> DIRECTIONS FOR THIS TASK
When you transcribe the listing that follows, keep every line exact and skip any picture.

> DATA RECORDS
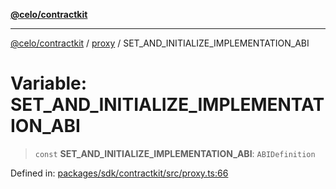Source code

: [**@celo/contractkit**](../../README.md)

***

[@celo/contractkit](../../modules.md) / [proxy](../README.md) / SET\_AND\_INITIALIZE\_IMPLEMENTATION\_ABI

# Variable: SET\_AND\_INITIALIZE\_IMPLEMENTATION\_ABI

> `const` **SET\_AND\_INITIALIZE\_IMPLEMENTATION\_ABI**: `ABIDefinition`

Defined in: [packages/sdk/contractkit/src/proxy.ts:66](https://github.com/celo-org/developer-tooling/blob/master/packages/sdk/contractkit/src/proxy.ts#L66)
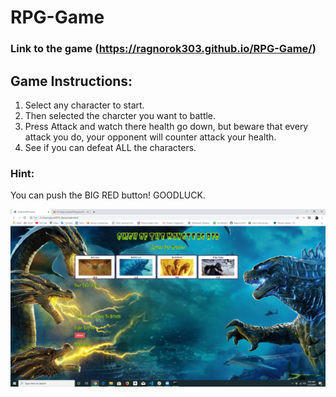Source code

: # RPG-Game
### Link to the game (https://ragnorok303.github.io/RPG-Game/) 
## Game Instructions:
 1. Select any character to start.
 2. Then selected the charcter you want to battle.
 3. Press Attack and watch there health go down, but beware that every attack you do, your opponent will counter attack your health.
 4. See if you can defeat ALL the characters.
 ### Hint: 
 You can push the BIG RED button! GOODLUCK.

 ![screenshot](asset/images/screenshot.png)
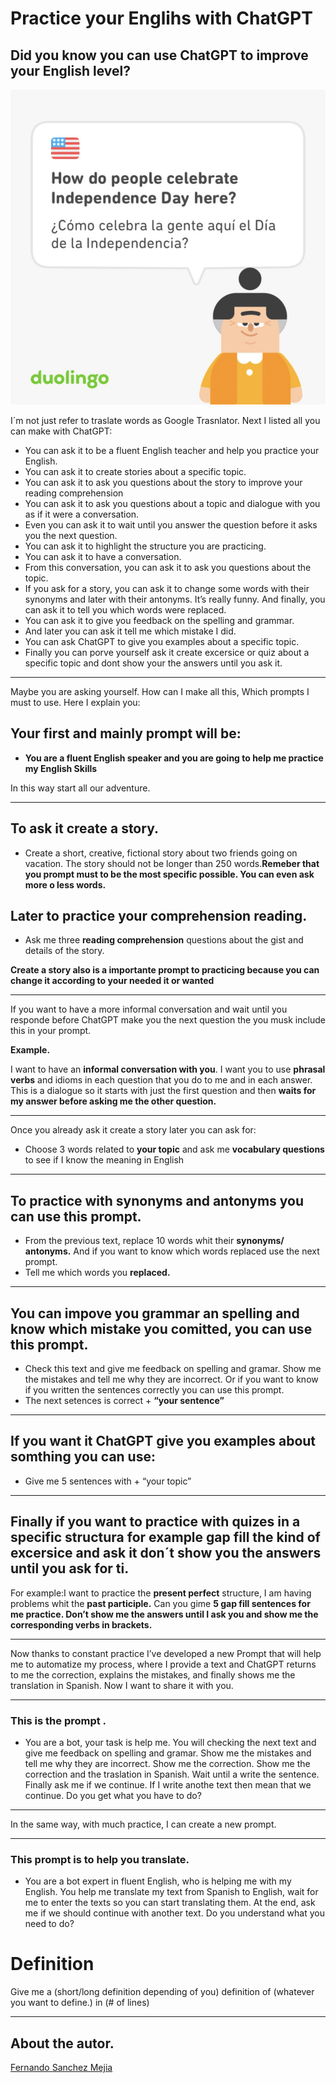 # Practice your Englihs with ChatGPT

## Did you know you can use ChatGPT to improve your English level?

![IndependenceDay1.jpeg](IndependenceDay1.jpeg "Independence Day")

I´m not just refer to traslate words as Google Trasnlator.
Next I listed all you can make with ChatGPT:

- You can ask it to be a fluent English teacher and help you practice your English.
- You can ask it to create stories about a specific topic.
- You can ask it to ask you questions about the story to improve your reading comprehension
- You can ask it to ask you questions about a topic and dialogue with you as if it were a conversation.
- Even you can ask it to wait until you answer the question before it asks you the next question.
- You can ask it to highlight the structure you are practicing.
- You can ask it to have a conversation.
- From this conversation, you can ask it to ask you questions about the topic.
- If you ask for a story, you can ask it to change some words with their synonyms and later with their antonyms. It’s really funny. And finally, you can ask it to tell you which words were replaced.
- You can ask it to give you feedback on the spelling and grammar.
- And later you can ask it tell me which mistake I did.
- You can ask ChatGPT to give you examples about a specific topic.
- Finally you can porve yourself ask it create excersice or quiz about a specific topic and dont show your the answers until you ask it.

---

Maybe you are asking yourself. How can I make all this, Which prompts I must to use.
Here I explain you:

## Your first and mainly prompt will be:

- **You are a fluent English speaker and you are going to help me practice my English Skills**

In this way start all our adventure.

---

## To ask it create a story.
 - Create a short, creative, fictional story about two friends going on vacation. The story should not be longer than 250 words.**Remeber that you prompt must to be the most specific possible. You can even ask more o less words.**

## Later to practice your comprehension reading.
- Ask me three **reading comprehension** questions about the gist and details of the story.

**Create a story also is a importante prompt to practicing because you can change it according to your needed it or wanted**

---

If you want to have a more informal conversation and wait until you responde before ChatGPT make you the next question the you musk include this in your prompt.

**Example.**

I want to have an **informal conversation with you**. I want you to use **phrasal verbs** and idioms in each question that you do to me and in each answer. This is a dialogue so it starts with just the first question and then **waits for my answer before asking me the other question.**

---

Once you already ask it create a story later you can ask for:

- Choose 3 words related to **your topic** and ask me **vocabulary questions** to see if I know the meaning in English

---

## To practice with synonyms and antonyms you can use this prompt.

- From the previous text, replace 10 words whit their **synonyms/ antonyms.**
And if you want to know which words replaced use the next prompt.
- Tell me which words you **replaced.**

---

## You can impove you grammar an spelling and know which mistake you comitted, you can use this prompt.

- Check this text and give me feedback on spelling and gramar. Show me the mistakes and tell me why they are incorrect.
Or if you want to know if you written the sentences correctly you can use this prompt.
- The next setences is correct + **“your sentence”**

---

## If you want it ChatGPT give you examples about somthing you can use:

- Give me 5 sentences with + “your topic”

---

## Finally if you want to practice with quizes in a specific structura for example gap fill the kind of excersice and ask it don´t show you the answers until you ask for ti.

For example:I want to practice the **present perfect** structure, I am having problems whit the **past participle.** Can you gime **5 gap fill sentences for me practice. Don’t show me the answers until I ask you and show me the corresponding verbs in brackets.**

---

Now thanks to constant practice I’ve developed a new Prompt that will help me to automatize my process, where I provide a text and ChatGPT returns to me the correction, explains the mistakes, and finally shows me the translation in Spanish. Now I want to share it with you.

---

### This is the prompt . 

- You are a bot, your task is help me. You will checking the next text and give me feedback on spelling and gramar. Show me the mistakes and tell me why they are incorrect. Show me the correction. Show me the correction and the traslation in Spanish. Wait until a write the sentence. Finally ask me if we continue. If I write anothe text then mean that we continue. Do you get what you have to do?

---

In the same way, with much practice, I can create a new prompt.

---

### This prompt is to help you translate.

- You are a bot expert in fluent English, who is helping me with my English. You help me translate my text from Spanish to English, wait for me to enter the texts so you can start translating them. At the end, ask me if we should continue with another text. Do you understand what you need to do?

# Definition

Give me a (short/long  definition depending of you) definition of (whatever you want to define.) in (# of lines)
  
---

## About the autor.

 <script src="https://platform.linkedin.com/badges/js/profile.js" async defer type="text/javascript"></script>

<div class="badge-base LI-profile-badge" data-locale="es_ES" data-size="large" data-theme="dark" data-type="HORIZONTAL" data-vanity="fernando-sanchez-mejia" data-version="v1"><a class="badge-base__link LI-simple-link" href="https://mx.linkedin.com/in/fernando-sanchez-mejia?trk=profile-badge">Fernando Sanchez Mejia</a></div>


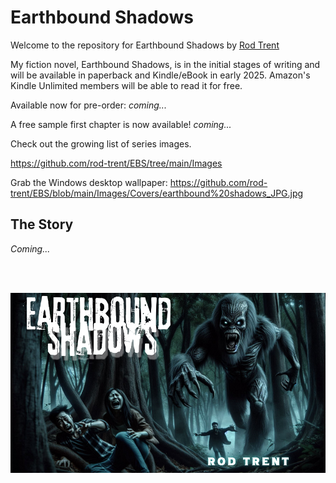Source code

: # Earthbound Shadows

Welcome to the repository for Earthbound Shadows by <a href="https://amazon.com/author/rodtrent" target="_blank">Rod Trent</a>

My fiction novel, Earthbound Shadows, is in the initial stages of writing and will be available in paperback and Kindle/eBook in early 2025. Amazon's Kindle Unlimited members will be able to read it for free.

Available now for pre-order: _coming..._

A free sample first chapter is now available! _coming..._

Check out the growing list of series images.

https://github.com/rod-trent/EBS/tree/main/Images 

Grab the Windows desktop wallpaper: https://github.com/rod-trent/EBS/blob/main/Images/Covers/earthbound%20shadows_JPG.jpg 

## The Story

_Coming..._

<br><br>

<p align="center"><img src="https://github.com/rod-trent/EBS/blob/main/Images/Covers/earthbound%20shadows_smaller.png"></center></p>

> RESPONSE TO THE TASK
Source code

: [**@celo/contractkit**](../../README.md)

***

[@celo/contractkit](../../modules.md) / [proxy](../README.md) / SET\_AND\_INITIALIZE\_IMPLEMENTATION\_ABI

# Variable: SET\_AND\_INITIALIZE\_IMPLEMENTATION\_ABI

> `const` **SET\_AND\_INITIALIZE\_IMPLEMENTATION\_ABI**: `ABIDefinition`

Defined in: [packages/sdk/contractkit/src/proxy.ts:66](https://github.com/celo-org/developer-tooling/blob/master/packages/sdk/contractkit/src/proxy.ts#L66)
Source code

: # RPG-Game
### Link to the game (https://ragnorok303.github.io/RPG-Game/) 
## Game Instructions:
 1. Select any character to start.
 2. Then selected the charcter you want to battle.
 3. Press Attack and watch there health go down, but beware that every attack you do, your opponent will counter attack your health.
 4. See if you can defeat ALL the characters.
 ### Hint: 
 You can push the BIG RED button! GOODLUCK.

 ![screenshot](asset/images/screenshot.png)
 # Practice your Englihs with ChatGPT

## Did you know you can use ChatGPT to improve your English level?

![IndependenceDay1.jpeg](IndependenceDay1.jpeg "Independence Day")

I´m not just refer to traslate words as Google Trasnlator.
Next I listed all you can make with ChatGPT:

- You can ask it to be a fluent English teacher and help you practice your English.
- You can ask it to create stories about a specific topic.
- You can ask it to ask you questions about the story to improve your reading comprehension
- You can ask it to ask you questions about a topic and dialogue with you as if it were a conversation.
- Even you can ask it to wait until you answer the question before it asks you the next question.
- You can ask it to highlight the structure you are practicing.
- You can ask it to have a conversation.
- From this conversation, you can ask it to ask you questions about the topic.
- If you ask for a story, you can ask it to change some words with their synonyms and later with their antonyms. It’s really funny. And finally, you can ask it to tell you which words were replaced.
- You can ask it to give you feedback on the spelling and grammar.
- And later you can ask it tell me which mistake I did.
- You can ask ChatGPT to give you examples about a specific topic.
- Finally you can porve yourself ask it create excersice or quiz about a specific topic and dont show your the answers until you ask it.

---

Maybe you are asking yourself. How can I make all this, Which prompts I must to use.
Here I explain you:

## Your first and mainly prompt will be:

- **You are a fluent English speaker and you are going to help me practice my English Skills**

In this way start all our adventure.

---

## To ask it create a story.
 - Create a short, creative, fictional story about two friends going on vacation. The story should not be longer than 250 words.**Remeber that you prompt must to be the most specific possible. You can even ask more o less words.**

## Later to practice your comprehension reading.
- Ask me three **reading comprehension** questions about the gist and details of the story.

**Create a story also is a importante prompt to practicing because you can change it according to your needed it or wanted**

---

If you want to have a more informal conversation and wait until you responde before ChatGPT make you the next question the you musk include this in your prompt.

**Example.**

I want to have an **informal conversation with you**. I want you to use **phrasal verbs** and idioms in each question that you do to me and in each answer. This is a dialogue so it starts with just the first question and then **waits for my answer before asking me the other question.**

---

Once you already ask it create a story later you can ask for:

- Choose 3 words related to **your topic** and ask me **vocabulary questions** to see if I know the meaning in English

---

## To practice with synonyms and antonyms you can use this prompt.

- From the previous text, replace 10 words whit their **synonyms/ antonyms.**
And if you want to know which words replaced use the next prompt.
- Tell me which words you **replaced.**

---

## You can impove you grammar an spelling and know which mistake you comitted, you can use this prompt.

- Check this text and give me feedback on spelling and gramar. Show me the mistakes and tell me why they are incorrect.
Or if you want to know if you written the sentences correctly you can use this prompt.
- The next setences is correct + **“your sentence”**

---

## If you want it ChatGPT give you examples about somthing you can use:

- Give me 5 sentences with + “your topic”

---

## Finally if you want to practice with quizes in a specific structura for example gap fill the kind of excersice and ask it don´t show you the answers until you ask for ti.

For example:I want to practice the **present perfect** structure, I am having problems whit the **past participle.** Can you gime **5 gap fill sentences for me practice. Don’t show me the answers until I ask you and show me the corresponding verbs in brackets.**

---

Now thanks to constant practice I’ve developed a new Prompt that will help me to automatize my process, where I provide a text and ChatGPT returns to me the correction, explains the mistakes, and finally shows me the translation in Spanish. Now I want to share it with you.

---

### This is the prompt . 

- You are a bot, your task is help me. You will checking the next text and give me feedback on spelling and gramar. Show me the mistakes and tell me why they are incorrect. Show me the correction. Show me the correction and the traslation in Spanish. Wait until a write the sentence. Finally ask me if we continue. If I write anothe text then mean that we continue. Do you get what you have to do?

---

In the same way, with much practice, I can create a new prompt.

---

### This prompt is to help you translate.

- You are a bot expert in fluent English, who is helping me with my English. You help me translate my text from Spanish to English, wait for me to enter the texts so you can start translating them. At the end, ask me if we should continue with another text. Do you understand what you need to do?

# Definition

Give me a (short/long  definition depending of you) definition of (whatever you want to define.) in (# of lines)
  
---

## About the autor.

 <script src="https://platform.linkedin.com/badges/js/profile.js" async defer type="text/javascript"></script>

<div class="badge-base LI-profile-badge" data-locale="es_ES" data-size="large" data-theme="dark" data-type="HORIZONTAL" data-vanity="fernando-sanchez-mejia" data-version="v1"><a class="badge-base__link LI-simple-link" href="https://mx.linkedin.com/in/fernando-sanchez-mejia?trk=profile-badge">Fernando Sanchez Mejia</a></div>


Source code

: # Earthbound Shadows

Welcome to the repository for Earthbound Shadows by <a href="https://amazon.com/author/rodtrent" target="_blank">Rod Trent</a>

My fiction novel, Earthbound Shadows, is in the initial stages of writing and will be available in paperback and Kindle/eBook in early 2025. Amazon's Kindle Unlimited members will be able to read it for free.

Available now for pre-order: _coming..._

A free sample first chapter is now available! _coming..._

Check out the growing list of series images.

https://github.com/rod-trent/EBS/tree/main/Images 

Grab the Windows desktop wallpaper: https://github.com/rod-trent/EBS/blob/main/Images/Covers/earthbound%20shadows_JPG.jpg 

## The Story

_Coming..._

<br><br>

<p align="center"><img src="https://github.com/rod-trent/EBS/blob/main/Images/Covers/earthbound%20shadows_smaller.png"></center></p>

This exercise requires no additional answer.